Creating RAG Datasets for SWE-bench

This guide explains how to create custom datasets for SWE-bench with your own prompts, contexts, and tokenizers, particularly for Retrieval-Augmented Generation (RAG) approaches.

Overview

The swebench.inference.make_datasets sub-package provides tools to create and process datasets for SWE-bench:

Tool	Purpose
`swebench.inference.make_datasets.create_text_dataset`	Creates a text dataset with custom prompts and context sources
`swebench.inference.make_datasets.tokenize_dataset`	Tokenizes datasets with various tokenizers
`swebench.inference.make_datasets.bm25_retrieval`	Performs BM25 retrieval on SWE-bench datasets
`swebench.inference.make_datasets.eval_retrieval`	Evaluates retrieval results

Creating Text Datasets

The swebench.inference.make_datasets.create_text_dataset script generates text datasets from SWE-bench with specified prompts and context sources.

Prompt Styles

Several prompt styles are available: - style-2 and style-3: Suitable for API models (only style-2 works with SWE-Llama) - full_file_gen: Used for full file generation ablation - style-2-edits-only: Used for oracle-collapsed ablation

Example Usage

export GITHUB_TOKEN=<your token>
python -m swebench.inference.make_datasets.create_text_dataset \
    --dataset_name_or_path princeton-nlp/SWE-bench \
    --output_dir ./base_datasets \
    --prompt_style style-3 \
    --file_source oracle

Options

--splits: Dataset splits to process (default: all)
--validation_ratio: Ratio of training set for validation (creates a new validation split from train)
--max_context_len: Maximum tokens for context
--tokenizer_name: Tokenizer to use for measuring context length
--push_to_hub_user: HF Hub username to publish dataset (requires HUGGING_FACE_HUB_TOKEN)
--retrieval_file: File with BM25 retrieval results (use with --file_source bm25)

Tokenizing Datasets

The swebench.inference.make_datasets.tokenize_dataset script tokenizes text datasets with specified tokenizers. The script will create a new tokenized dataset in the specified output directory.

Example Usage

python -m swebench.inference.make_datasets.tokenize_dataset \
    --dataset_name_or_path ./base_datasets/DATASET_NAME \
    --output_dir ./tokenized_datasets \
    --tokenizer_name llama \
    --num_proc 20

Note: The cl100k tokenizer does not support multiprocessing.

BM25 Retrieval

The swebench.inference.make_datasets.bm25_retrieval script performs BM25 retrieval on SWE-bench datasets.

Example Usage

python -m swebench.inference.make_datasets.bm25_retrieval \
    --dataset_name_or_path princeton-nlp/SWE-bench \
    --output_dir ./retrieval_results \
    --splits test

Note: Requires the pyserini package. See installation instructions.

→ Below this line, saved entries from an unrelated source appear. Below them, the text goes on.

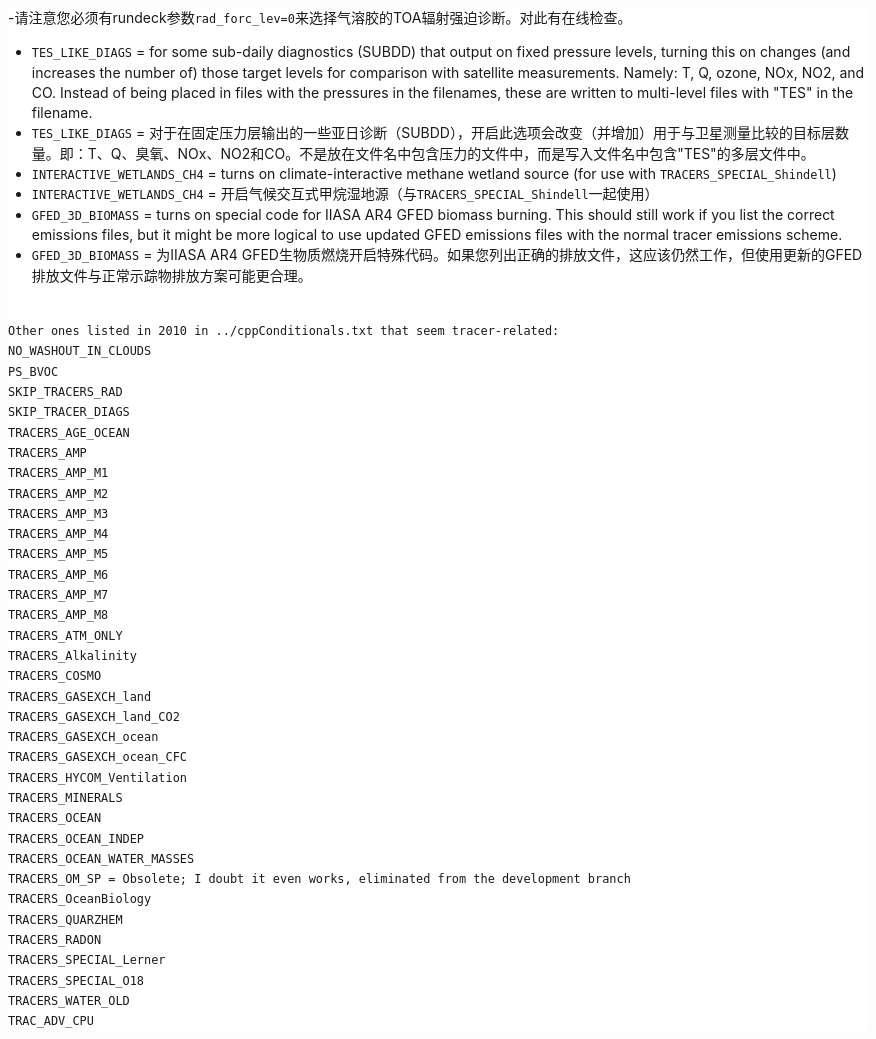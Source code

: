   -请注意您必须有rundeck参数`rad_forc_lev=0`来选择气溶胶的TOA辐射强迫诊断。对此有在线检查。
  
 - `TES_LIKE_DIAGS` = for some sub-daily diagnostics (SUBDD) that output on fixed pressure levels, turning this on changes (and increases the number of) those target levels for comparison with satellite measurements. Namely: T, Q, ozone, NOx, NO2, and CO. Instead of being placed in files with the pressures in the filenames, these are written to multi-level files with "TES" in the filename.
 - `TES_LIKE_DIAGS` = 对于在固定压力层输出的一些亚日诊断（SUBDD），开启此选项会改变（并增加）用于与卫星测量比较的目标层数量。即：T、Q、臭氧、NOx、NO2和CO。不是放在文件名中包含压力的文件中，而是写入文件名中包含"TES"的多层文件中。
 - `INTERACTIVE_WETLANDS_CH4` = turns on climate-interactive methane wetland source (for use with `TRACERS_SPECIAL_Shindell`)
 - `INTERACTIVE_WETLANDS_CH4` = 开启气候交互式甲烷湿地源（与`TRACERS_SPECIAL_Shindell`一起使用）
 - `GFED_3D_BIOMASS` = turns on special code for IIASA AR4 GFED biomass burning. This should still work if you list the correct emissions files, but it might be more logical to use updated GFED emissions files with the normal tracer emissions scheme.
 - `GFED_3D_BIOMASS` = 为IIASA AR4 GFED生物质燃烧开启特殊代码。如果您列出正确的排放文件，这应该仍然工作，但使用更新的GFED排放文件与正常示踪物排放方案可能更合理。

```text

Other ones listed in 2010 in ../cppConditionals.txt that seem tracer-related:
NO_WASHOUT_IN_CLOUDS
PS_BVOC
SKIP_TRACERS_RAD
SKIP_TRACER_DIAGS
TRACERS_AGE_OCEAN
TRACERS_AMP
TRACERS_AMP_M1
TRACERS_AMP_M2
TRACERS_AMP_M3
TRACERS_AMP_M4
TRACERS_AMP_M5
TRACERS_AMP_M6
TRACERS_AMP_M7
TRACERS_AMP_M8
TRACERS_ATM_ONLY
TRACERS_Alkalinity
TRACERS_COSMO
TRACERS_GASEXCH_land
TRACERS_GASEXCH_land_CO2
TRACERS_GASEXCH_ocean
TRACERS_GASEXCH_ocean_CFC
TRACERS_HYCOM_Ventilation
TRACERS_MINERALS
TRACERS_OCEAN
TRACERS_OCEAN_INDEP
TRACERS_OCEAN_WATER_MASSES
TRACERS_OM_SP = Obsolete; I doubt it even works, eliminated from the development branch
TRACERS_OceanBiology
TRACERS_QUARZHEM
TRACERS_RADON
TRACERS_SPECIAL_Lerner
TRACERS_SPECIAL_O18
TRACERS_WATER_OLD
TRAC_ADV_CPU
```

Evaluating Retrieval Results

The swebench.inference.make_datasets.eval_retrieval script evaluates BM25 retrieval results.

Example Usage

python -m swebench.inference.make_datasets.eval_retrieval \
    --dataset_name_or_path princeton-nlp/SWE-bench_bm25_13K \
    --split test

Note: This script assumes file specifications use the "[start of filename]" and "[end of filename]" tags from the default DOCUMENT_ENCODING_FUNCTIONS in bm25_retrieval.py.